La pugna de Apollo y Castlelake por adquirir la aerolínea de billetes baratos británica easyJet entra en la recta final, al acabar este viernes el plazo para que las dos firmas de inversión de Estados Unidos presenten una oferta definitiva por la empresa.
El pasado julio, easyJet respaldó una oferta de adquisición por valor de 5.700 millones de libras (6.667 millones de euros) que hizo Apollo Global Management, cuya cifra superó a la anterior de Castlelake, de 5.200 millones de libras (6.084 millones de euros).
Aunque en un principio easyJet concedió solo a Apollo un plazo hasta este viernes -día 7- para que pusiera en firme su oferta de compra, la aerolínea decidió esta semana conceder también al rival Castlelake el mismo tiempo límite para mejorar la suya.
Este plazo ha dado paso a una guerra para comprar la compañía de bajo coste, cuya base está en el aeropuerto de Luton (a las afueras de la capital británica), emplea a más de 19.000 personas y opera 1.200 rutas en más de 30 países europeos.
easyJet consideró que la oferta de Apollo ofrecía a los inversores un «resultado superior», mientras que calificó a Castlelake como «altamente oportunista»
El pasado 10 de julio, easyJet consideró que la oferta de Apollo ofrecía a los inversores un «resultado superior» que la propuesta anterior de Castlelake, al valorar la acción en 7,15 libras (8,30 euros) frente a las 6,90 (8 euros) por título de Castlelake.
Antes, easyJet calificó el interés inicial de Castlelake como «altamente oportunista» por considerar que el interés de adquisición se produjo en un momento en que el precio de sus acciones se había visto afectado negativamente por la preocupación sobre el impacto de la guerra en Irán -que empezó el 28 de febrero- para el sector aéreo.
Apollo invirtió anteriormente en el sector de la aviación, incluyendo participaciones en Aeroméxico, la aerolínea de bajo coste Sun Country Airlines y el grupo de carga Atlas Air, según los medios.

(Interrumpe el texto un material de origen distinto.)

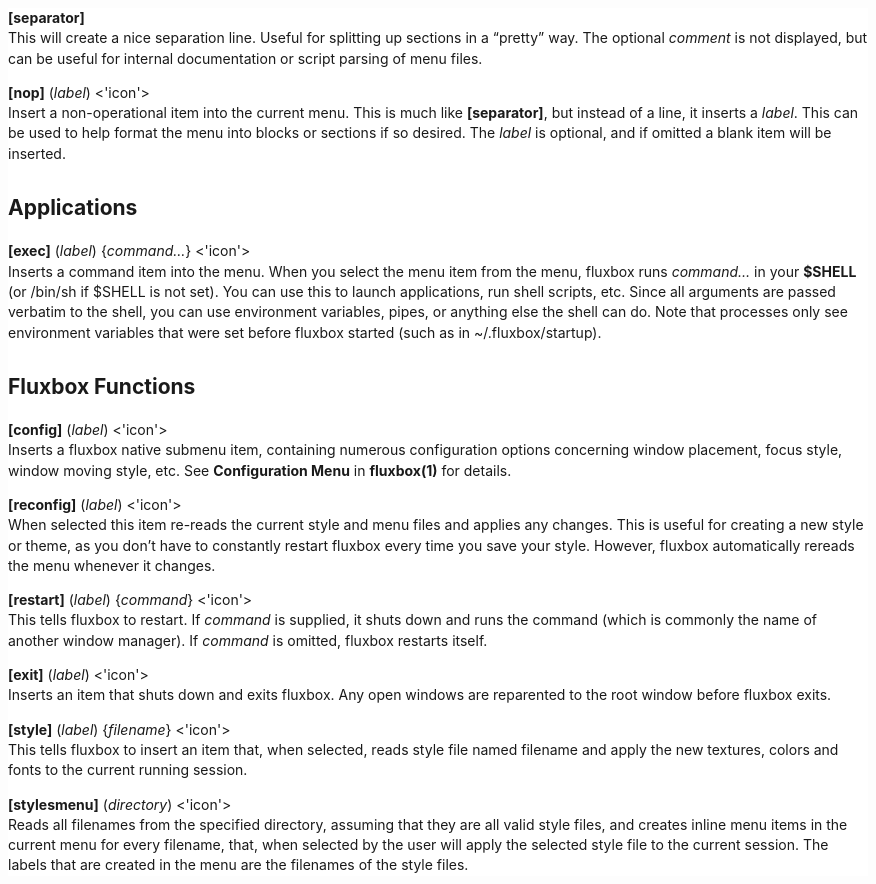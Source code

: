 **\[separator\]**  
This will create a nice separation line. Useful for splitting up
sections in a “pretty” way. The optional *comment* is not displayed, but
can be useful for internal documentation or script parsing of menu
files.

**\[nop\]** (*label*) &lt;'icon'&gt;  
Insert a non-operational item into the current menu. This is much like
**\[separator\]**, but instead of a line, it inserts a *label*. This can
be used to help format the menu into blocks or sections if so desired.
The *label* is optional, and if omitted a blank item will be inserted.

## Applications

**\[exec\]** (*label*) {*command…​*} &lt;'icon'&gt;  
Inserts a command item into the menu. When you select the menu item from
the menu, fluxbox runs *command…​* in your **$SHELL** (or /bin/sh if
$SHELL is not set). You can use this to launch applications, run shell
scripts, etc. Since all arguments are passed verbatim to the shell, you
can use environment variables, pipes, or anything else the shell can do.
Note that processes only see environment variables that were set before
fluxbox started (such as in ~/.fluxbox/startup).

## Fluxbox Functions

**\[config\]** (*label*) &lt;'icon'&gt;  
Inserts a fluxbox native submenu item, containing numerous configuration
options concerning window placement, focus style, window moving style,
etc. See **Configuration Menu** in **fluxbox(1)** for details.

**\[reconfig\]** (*label*) &lt;'icon'&gt;  
When selected this item re-reads the current style and menu files and
applies any changes. This is useful for creating a new style or theme,
as you don’t have to constantly restart fluxbox every time you save your
style. However, fluxbox automatically rereads the menu whenever it
changes.

**\[restart\]** (*label*) {*command*} &lt;'icon'&gt;  
This tells fluxbox to restart. If *command* is supplied, it shuts down
and runs the command (which is commonly the name of another window
manager). If *command* is omitted, fluxbox restarts itself.

**\[exit\]** (*label*) &lt;'icon'&gt;  
Inserts an item that shuts down and exits fluxbox. Any open windows are
reparented to the root window before fluxbox exits.

**\[style\]** (*label*) {*filename*} &lt;'icon'&gt;  
This tells fluxbox to insert an item that, when selected, reads style
file named filename and apply the new textures, colors and fonts to the
current running session.

**\[stylesmenu\]** (*directory*) &lt;'icon'&gt;  
Reads all filenames from the specified directory, assuming that they are
all valid style files, and creates inline menu items in the current menu
for every filename, that, when selected by the user will apply the
selected style file to the current session. The labels that are created
in the menu are the filenames of the style files.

Fundada como una alternativa de bajo coste a British Airways (BA), la red de easyJet ha crecido hasta convertirse en una de las mayores de Europa, pero el precio de sus acciones ha tenido problemas para recuperarse desde la pandemia de la covid-19.

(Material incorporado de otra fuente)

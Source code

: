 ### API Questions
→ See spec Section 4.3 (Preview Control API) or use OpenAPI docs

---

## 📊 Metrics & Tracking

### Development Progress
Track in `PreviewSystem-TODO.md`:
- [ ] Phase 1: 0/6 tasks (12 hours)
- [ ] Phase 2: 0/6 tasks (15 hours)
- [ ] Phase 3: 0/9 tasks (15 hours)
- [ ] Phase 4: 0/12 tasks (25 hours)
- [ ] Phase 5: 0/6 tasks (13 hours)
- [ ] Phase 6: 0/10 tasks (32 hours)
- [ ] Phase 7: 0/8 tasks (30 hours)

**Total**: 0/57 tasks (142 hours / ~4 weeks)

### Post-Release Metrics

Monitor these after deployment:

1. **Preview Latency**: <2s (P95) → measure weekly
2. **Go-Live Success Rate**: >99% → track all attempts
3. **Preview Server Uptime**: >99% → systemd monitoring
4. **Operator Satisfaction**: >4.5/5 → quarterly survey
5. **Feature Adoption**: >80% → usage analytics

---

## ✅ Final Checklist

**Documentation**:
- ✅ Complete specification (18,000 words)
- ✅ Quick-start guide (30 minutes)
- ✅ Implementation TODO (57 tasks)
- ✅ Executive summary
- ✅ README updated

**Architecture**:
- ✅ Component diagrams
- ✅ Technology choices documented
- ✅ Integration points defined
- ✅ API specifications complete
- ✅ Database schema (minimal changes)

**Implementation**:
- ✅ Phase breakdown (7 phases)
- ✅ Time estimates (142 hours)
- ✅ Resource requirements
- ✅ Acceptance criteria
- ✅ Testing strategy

El acuerdo debe recibir aprobación regulatoria
El acuerdo al que en principio pueda alcanzarse con alguna de las firmas necesitará el visto bueno de las autoridades regulatorias.
Uno de los problemas que afronta esta disputa es que easyJet es una aerolínea europea, por lo que, en virtud de la regulación comunitaria, el 51 % tiene que estar en manos de una compañía europea.
A finales de julio, easyJet informó de que su beneficio antes de impuestos fue de 85 millones de libras (99 millones de euros) entre abril y junio, una caída del 70 % frente al mismo periodo de 2025, por el alza del precio del carburante y una menor demanda por el conflicto en Oriente Medio.
Los ingresos del grupo easyJet subieron el 2 % en el segundo trimestre del año (el tercer trimestre del año fiscal de la compañía, que termina en septiembre) hasta 2.983 millones de libras (3.490 millones de euros), mientras que el Ebitda (Beneficio antes de Intereses, Impuestos, Depreciaciones y Amortizaciones) descendió el 38 % hasta 304 millones de libras (355 millones de euros).
Entre abril y junio, easyJet transportó 25 millones de pasajeros, un 0,4 % menos que en el mismo trimestre del año pasado, en tanto que el factor de carga se situó en el periodo en 88,9 %, frente al 90,2 % en el mismo periodo de 2025.
Las acciones de easyJet bajaban hoy en la Bolsa de Valores de Londres un 0,92 % hasta 645 peniques (1.096 céntimos).